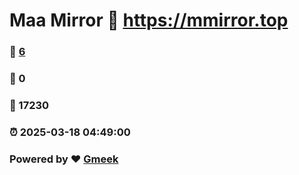 # Maa Mirror :link: https://mmirror.top 
### :page_facing_up: [6](https://mmirror.top/tag.html) 
### :speech_balloon: 0 
### :hibiscus: 17230 
### :alarm_clock: 2025-03-18 04:49:00 
### Powered by :heart: [Gmeek](https://github.com/Meekdai/Gmeek)
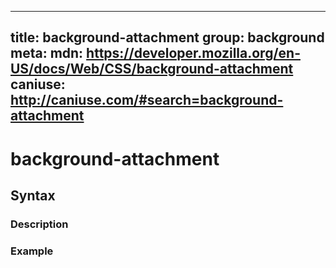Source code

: 
  ---
  title: background-attachment
  group: background
  meta:
    mdn: https://developer.mozilla.org/en-US/docs/Web/CSS/background-attachment
    caniuse: http://caniuse.com/#search=background-attachment
  ---

  # background-attachment
  <!--- Introduction for background-attachment, keep it brief and set the overall context -->

  ## Syntax
  <!--- Introduce the various syntax for background-attachment -->

  ### Description
  <!--- For each major section of syntax, provide a description explaining its usage further -->

  ### Example
  <!--- Provide code examples for the syntax block you're currently describing -->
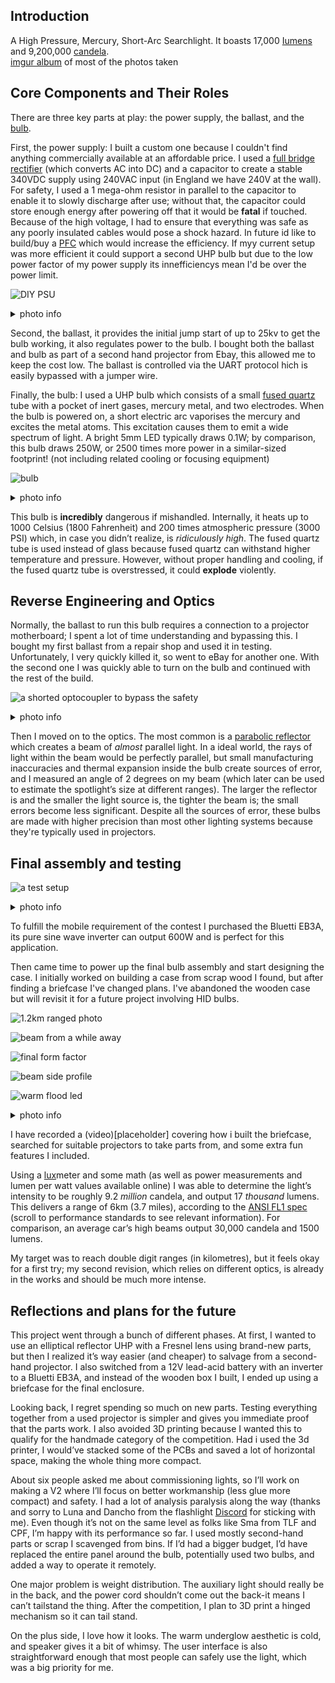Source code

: 
 <h2>Introduction  </h2>

A High Pressure, Mercury, Short-Arc Searchlight. It boasts 17,000 [Iumens](https://en.m.wikipedia.org/wiki/Lumen_(unit)) and 9,200,000 [candela](https://en.m.wikipedia.org/wiki/Candela).<br />
[imgur album](https://imgur.com/a/qQ4Kzk7) of most of the photos taken

<h2>Core Components and Their Roles   </h2>

There are three key parts at play: the power supply, the ballast, and the [bulb](https://en.m.wikipedia.org/wiki/Ultra-high-performance_lamp).

First, the power supply: I built a custom one because l couldn't find anything commercially available at an affordable price. I used a [full bridge rectifier](https://en.m.wikipedia.org/wiki/Rectifier) (which converts AC into DC) and a capacitor to create a stable 340VDC supply using 240VAC input (in England we have 240V at the wall). For safety, I used a 1 mega-ohm resistor in parallel to the capacitor to enable it to slowly discharge after use; without that, the capacitor could store enough energy after powering off that it would be **fatal** if touched. Because of the high voltage, I had to ensure that everything was safe as any poorly insulated cables would pose a shock hazard. In future id like to build/buy a [PFC](https://en.wikipedia.org/wiki/Power_factor#Power_factor_correction_(PFC)_in_non-linear_loads) which would increase the efficiency. If myy current setup was more efficient it could support a second UHP bulb but due to the low power factor of my power supply its innefficiencys mean I'd be over the power limit.

![DIY PSU](https://i.imgur.com/0sNy9Xe.jpeg)
<details>
  <summary>photo info</summary>
  1. the PCB I assembled my PSU around, featuring a rectifier, 470uF 400V capacitor and a 1Mohm resistor on the back 
</details>


Second, the ballast, it provides the initial jump start of up to 25kv to get the bulb working, it also regulates power to the bulb. I bought both the ballast and bulb as part of a second hand projector from Ebay, this allowed me to keep the cost low. The ballast is controlled via the UART protocol hich is easily bypassed with a jumper wire.




Finally, the bulb: I used a UHP bulb which consists of a small [fused quartz](https://en.m.wikipedia.org/wiki/Fused_quartz) tube with a pocket of inert gases, mercury metal, and two electrodes. When the bulb is powered on, a short electric arc vaporises the mercury and excites the metal atoms. This excitation causes them to emit a wide spectrum of light. A bright 5mm LED typically draws 0.1W; by comparison, this bulb draws 250W, or 2500 times more power in a similar-sized footprint! (not including related cooling or focusing equipment)

![bulb](https://i.imgur.com/oaropD9.jpeg)
<details>
  <summary>photo info</summary>
  1. the final bulb I used, in the center is the quartz tube which is close to 5mm in diameter, around it is the reflector
</details>



This bulb is **incredibly** dangerous if mishandled. Internally, it heats up to 1000 Celsius (1800 Fahrenheit) and 200 times atmospheric pressure (3000 PSI) which, in case you didn’t realize, is *ridiculously high*. The fused quartz tube is used instead of glass because fused quartz can withstand higher temperature and pressure. However, without proper handling and cooling, if the fused quartz tube is overstressed, it could **explode** violently.

<h2>Reverse Engineering and Optics   </h2>

Normally, the ballast to run this bulb requires a connection to a projector motherboard; I spent a lot of time understanding and bypassing this. I bought my first ballast from a repair shop and used it in testing. Unfortunately, I very quickly killed it, so went to eBay for another one. With the second one I was quickly able to turn on the bulb and continued with the rest of the build.

![a shorted optocoupler to bypass the safety](https://i.imgur.com/DbxXLFG.jpeg)
<details>
  <summary>photo info</summary>
  1. one of of the jumper wires I installed to bypass a safety check 
</details>


Then I moved on to the optics. The most common is a [parabolic reflector](https://en.m.wikipedia.org/wiki/Parabolic_reflector) which creates a beam of *almost* parallel light. In a ideal world, the rays of light within the beam would be perfectly parallel, but small manufacturing inaccuracies and thermal expansion inside the bulb create sources of error, and I measured an angle of 2 degrees on my beam (which later can be used to estimate the spotlight’s size at different ranges). The larger the reflector is and the smaller the light source is, the tighter the beam is; the small errors become less significant. Despite all the sources of error, these bulbs are made with higher precision than most other lighting systems because they're typically used in projectors.




<h2>Final assembly and testing   </h2>

![a test setup](https://i.imgur.com/ohjZJRB.jpeg)
<details>
  <summary>photo info</summary>
  1. all the electronics laid out on a workbench I built so that i could test them while reverse engineering
</details>



To fulfill the mobile requirement of the contest I purchased the Bluetti EB3A, its pure sine wave inverter can output 600W and is perfect for this application.

Then came time to power up the final bulb assembly and start designing the case. I initially worked on building a case from scrap wood I found, but after finding a briefcase I've changed plans. I've abandoned the wooden case but will revisit it for a future project involving HID bulbs.

![1.2km ranged photo](https://i.imgur.com/Rjdmw7l.jpeg)

![beam from a while away](https://i.imgur.com/mWECayh.jpeg)

![final form factor](https://i.imgur.com/SohJunw.jpeg)

![beam side profile](https://i.imgur.com/gfR4mna.jpeg)

![warm flood led](https://i.imgur.com/RpTFNHU.jpeg)


<details>
  <summary>photo info</summary>
 1.an apartment building from 1.2km away <br />
 2. video of the beam during dense fog <br />
 3. the final form factor of the case and battery <br />
 4. side profile of the beam <br />
 5. the gtfc40 1800k in action <br />
</details>

I have recorded a (video)[placeholder] covering how i built the briefcase, searched for suitable projectors to take parts from, and some extra fun features I included. 

Using a [lux](https://en.m.wikipedia.org/wiki/Lux)meter and some math (as well as power measurements and lumen per watt values available online) I was able to determine the light’s intensity to be roughly 9.2 *million* candela, and output 17 *thousand* lumens. This delivers a range of 6km (3.7 miles), according to the [ANSI FL1 spec](https://en.m.wikipedia.org/wiki/Flashlight) (scroll to performance standards to see relevant information). For comparison, an average car’s high beams output 30,000 candela and 1500 lumens.

My target was to reach double digit ranges (in kilometres), but it feels okay for a first try; my second revision, which relies on different optics, is already in the works and should be much more intense.


<h2>Reflections and plans for the future  </h2>

This project went through a bunch of different phases. At first, I wanted to use an elliptical reflector UHP with a Fresnel lens using brand-new parts, but then I realized it’s way easier (and cheaper) to salvage from a second-hand projector. I also switched from a 12V lead-acid battery with an inverter to a Bluetti EB3A, and instead of the wooden box I built, I ended up using a briefcase for the final enclosure.

Looking back, I regret spending so much on new parts. Testing everything together from a used projector is simpler and gives you immediate proof that the parts work. I also avoided 3D printing because I wanted this to qualify for the handmade category of the competition. Had i used the 3d printer, I would’ve stacked some of the PCBs and saved a lot of horizontal space, making the whole thing more compact.

About six people asked me about commissioning lights, so I’ll work on making a V2 where I’ll focus on better workmanship (less glue more compact) and safety. I had a lot of analysis paralysis along the way (thanks and sorry to Luna and Dancho from the flashlight [Discord](https://discord.com/invite/yBnQ7mVa) for sticking with me). Even though it’s not on the same level as folks like Sma from TLF and CPF, I’m happy with its performance so far. I used mostly second-hand parts or scrap I scavenged from bins. If I’d had a bigger budget, I’d have replaced the entire panel around the bulb, potentially used two bulbs, and added a way to operate it remotely.

One major problem is weight distribution. The auxiliary light should really be in the back, and the power cord shouldn’t come out the back-it means I can’t tailstand the thing. After the competition, I plan to 3D print a hinged mechanism so it can tail stand. 

On the plus side, I love how it looks. The warm underglow aesthetic is cold, and speaker gives it a bit of whimsy. The user interface is also straightforward enough that most people can safely use the light, which was a big priority for me.


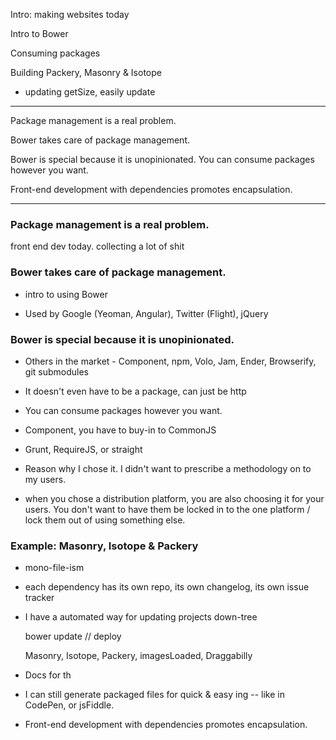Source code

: 
Intro: making websites today

Intro to Bower

Consuming packages



Building Packery, Masonry & Isotope

+ updating getSize, easily update

---

Package management is a real problem.

Bower takes care of package management.

Bower is special because it is unopinionated. You can consume packages however you want.

Front-end development with dependencies promotes encapsulation. 

---

### Package management is a real problem.

front end dev today. collecting a lot of shit

### Bower takes care of package management.

+ intro to using Bower

+ Used by Google (Yeoman, Angular), Twitter (Flight), jQuery

### Bower is special because it is unopinionated.

+ Others in the market - Component, npm, Volo, Jam, Ender, Browserify, git submodules

+ It doesn't even have to be a package, can just be http

+ You can consume packages however you want.

+ Component, you have to buy-in to CommonJS

+ Grunt, RequireJS, or straight <link>

+ Reason why I chose it. I didn't want to prescribe a methodology on to my users.

+ when you chose a distribution platform, you are also choosing it for your users. You don't want to have them be locked in to the one platform / lock them out of using something else.

### Example: Masonry, Isotope & Packery

+ mono-file-ism

+ each dependency has its own repo, its own changelog, its own issue tracker

+ I have a automated way for updating projects down-tree

    bower update
    // deploy

    Masonry, Isotope, Packery, imagesLoaded, Draggabilly

+ Docs for th

+ I can still generate packaged files for quick & easy <link>ing -- like in CodePen, or jsFiddle.

+ Front-end development with dependencies promotes encapsulation.
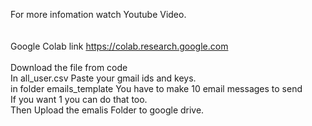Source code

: For more infomation watch Youtube Video. <br>
  <br><br>
Google Colab link https://colab.research.google.com<br><br>
Download the file from code <br>
In all_user.csv Paste your gmail ids and keys. <br>
in folder emails_template You have to make 10 email messages to send<br>
If you want 1 you can do that too.<br>
Then Upload the emalis Folder to google drive.<br>

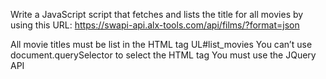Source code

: Write a JavaScript script that fetches and lists the title for all movies by using this URL: https://swapi-api.alx-tools.com/api/films/?format=json

All movie titles must be list in the  HTML tag UL#list_movies
You can’t use document.querySelector to select the HTML tag
You must use the JQuery API
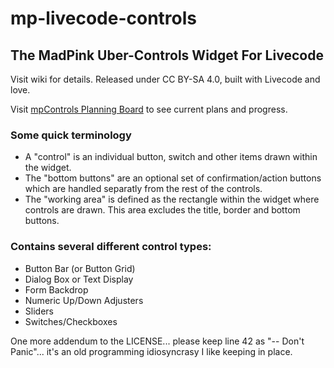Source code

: # mp-livecode-controls

## The MadPink Uber-Controls Widget For Livecode

Visit wiki for details. Released under CC BY-SA 4.0, built with Livecode and love.

Visit [mpControls Planning Board](https://madpink.plutio.com/p/sgjnnwx7q7etcwpfg) to see current plans and progress.

### Some quick terminology
* A "control" is an individual button, switch and other items drawn within the widget.
* The "bottom buttons" are an optional set of confirmation/action buttons which are handled separatly from the rest of the controls.
* The "working area" is defined as the rectangle within the widget where controls are drawn. This area excludes the title, border and bottom buttons.

### Contains several different control types:
* Button Bar (or Button Grid)
* Dialog Box or Text Display
* Form Backdrop
* Numeric Up/Down Adjusters
* Sliders
* Switches/Checkboxes

One more addendum to the LICENSE... please keep line 42 as "-- Don't Panic"... it's an old programming idiosyncrasy I like keeping in place.
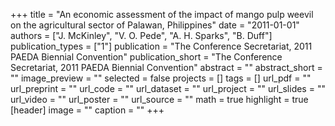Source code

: +++
title = "An economic assessment of the impact of mango pulp weevil on the agricultural sector of Palawan, Philippines"
date = "2011-01-01"
authors = ["J. McKinley", "V. O. Pede", "A. H. Sparks", "B. Duff"]
publication_types = ["1"]
publication = "The Conference Secretariat, 2011 PAEDA Biennial Convention"
publication_short = "The Conference Secretariat, 2011 PAEDA Biennial Convention"
abstract = ""
abstract_short = ""
image_preview = ""
selected = false
projects = []
tags = []
url_pdf = ""
url_preprint = ""
url_code = ""
url_dataset = ""
url_project = ""
url_slides = ""
url_video = ""
url_poster = ""
url_source = ""
math = true
highlight = true
[header]
image = ""
caption = ""
+++
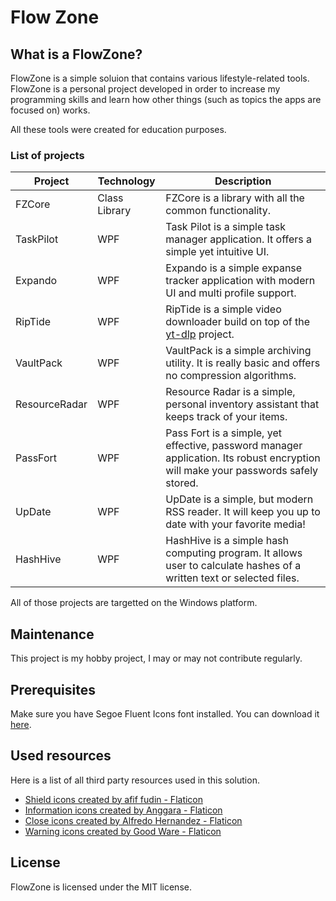 # Flow Zone
## What is a FlowZone?

<p>FlowZone is a simple soluion that contains various lifestyle-related tools. FlowZone is a personal project developed in order to increase my programming skills and learn how other things (such as topics the apps are focused on) works.</p>

<p>All these tools were created for education purposes.</p>

### List of projects

|Project|Technology|Description|
|-------|----------|-----------|
|FZCore|Class Library|FZCore is a library with all the common functionality.|
|TaskPilot|WPF|Task Pilot is a simple task manager application. It offers a simple yet intuitive UI.|
|Expando|WPF|Expando is a simple expanse tracker application with modern UI and multi profile support.|
|RipTide|WPF|RipTide is a simple video downloader build on top of the [yt-dlp](https://github.com/yt-dlp/yt-dlp) project.|
|VaultPack|WPF|VaultPack is a simple archiving utility. It is really basic and offers no compression algorithms.|
|ResourceRadar|WPF|Resource Radar is a simple, personal inventory assistant that keeps track of your items.|
|PassFort|WPF|Pass Fort is a simple, yet effective, password manager application. Its robust encryption will make your passwords safely stored.|
|UpDate|WPF|UpDate is a simple, but modern RSS reader. It will keep you up to date with your favorite media!|
|HashHive|WPF|HashHive is a simple hash computing program. It allows user to calculate hashes of a written text or selected files.|

<p>All of those projects are targetted on the Windows platform.</p>

## Maintenance
<p>This project is my hobby project, I may or may not contribute regularly.</p>

## Prerequisites
<p>Make sure you have Segoe Fluent Icons font installed. You can download it <a href="https://aka.ms/SegoeFluentIcons">here</a>.</p>

## Used resources
Here is a list of all third party resources used in this solution.
<ul>
<li><a href="https://www.flaticon.com/free-icons/shield" title="shield icons">Shield icons created by afif fudin - Flaticon</a></li>
<li><a href="https://www.flaticon.com/free-icons/information" title="information icons">Information icons created by Anggara - Flaticon</a></li>
<li><a href="https://www.flaticon.com/free-icons/close" title="close icons">Close icons created by Alfredo Hernandez - Flaticon</a></li>
<li><a href="https://www.flaticon.com/free-icons/warning" title="warning icons">Warning icons created by Good Ware - Flaticon</a></li>
</ul>

## License
<p>FlowZone is licensed under the MIT license.</p>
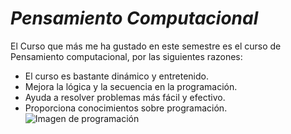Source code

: # *Pensamiento Computacional*
 El Curso que más me ha gustado en este semestre es el curso de Pensamiento computacional, por las siguientes razones:
 - El curso es bastante dinámico y entretenido.
 - Mejora la lógica y la secuencia en la programación.
 - Ayuda a resolver problemas más fácil y efectivo.
 - Proporciona conocimientos sobre programación.
 ![Imagen de programación](https://www.pixartprinting.it/blog/wp-content/uploads/2022/11/IMMAGINE-1.jpg)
-.-.-
**Task prompt**. Among the records above, only the lines between the line holding "Intro to Bower" and the line holding "own issue tracker", inclusive, are to be output, exactly as written.

**Answer below**.
Intro to Bower

Consuming packages



Building Packery, Masonry & Isotope

+ updating getSize, easily update

---

Package management is a real problem.

Bower takes care of package management.

Bower is special because it is unopinionated. You can consume packages however you want.

Front-end development with dependencies promotes encapsulation. 

---

### Package management is a real problem.

front end dev today. collecting a lot of shit

### Bower takes care of package management.

+ intro to using Bower

+ Used by Google (Yeoman, Angular), Twitter (Flight), jQuery

### Bower is special because it is unopinionated.

+ Others in the market - Component, npm, Volo, Jam, Ender, Browserify, git submodules

+ It doesn't even have to be a package, can just be http

+ You can consume packages however you want.

+ Component, you have to buy-in to CommonJS

+ Grunt, RequireJS, or straight <link>

+ Reason why I chose it. I didn't want to prescribe a methodology on to my users.

+ when you chose a distribution platform, you are also choosing it for your users. You don't want to have them be locked in to the one platform / lock them out of using something else.

### Example: Masonry, Isotope & Packery

+ mono-file-ism

+ each dependency has its own repo, its own changelog, its own issue tracker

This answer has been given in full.